-- Your objective --
Take every line from the records below that includes the word "into".

(Rendered images with source text)

*** Block opens ***

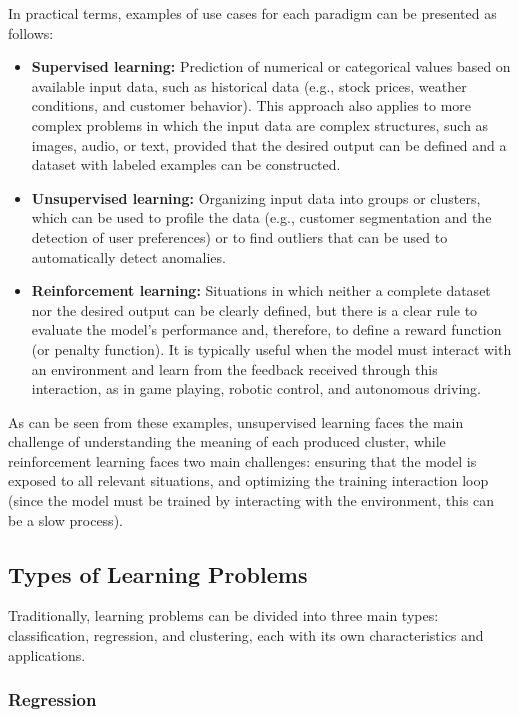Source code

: In practical terms, examples of use cases for each paradigm can be presented as follows:
\begin{itemize}
    \item \textbf{Supervised learning:} Prediction of numerical or categorical values based on available input data, such as historical data (e.g., stock prices, weather conditions, and customer behavior). This approach also applies to more complex problems in which the input data are complex structures, such as images, audio, or text, provided that the desired output can be defined and a dataset with labeled examples can be constructed.
    \item \textbf{Unsupervised learning:} Organizing input data into groups or clusters, which can be used to profile the data (e.g., customer segmentation and the detection of user preferences) or to find outliers that can be used to automatically detect anomalies.
    \item \textbf{Reinforcement learning:} Situations in which neither a complete dataset nor the desired output can be clearly defined, but there is a clear rule to evaluate the model's performance and, therefore, to define a reward function (or penalty function). It is typically useful when the model must interact with an environment and learn from the feedback received through this interaction, as in game playing, robotic control, and autonomous driving.
\end{itemize}

As can be seen from these examples, unsupervised learning faces the main challenge of understanding the meaning of each produced cluster, while reinforcement learning faces two main challenges: ensuring that the model is exposed to all relevant situations, and optimizing the training interaction loop (since the model must be trained by interacting with the environment, this can be a slow process).

\subsection{Types of Learning Problems}

Traditionally, learning problems can be divided into three main types: classification, regression, and clustering, each with its own characteristics and applications.

\subsubsection{Regression}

*** Block closes ***

-- Your response --
    \item \textbf{Unsupervised learning:} Organizing input data into groups or clusters, which can be used to profile the data (e.g., customer segmentation and the detection of user preferences) or to find outliers that can be used to automatically detect anomalies.
Traditionally, learning problems can be divided into three main types: classification, regression, and clustering, each with its own characteristics and applications.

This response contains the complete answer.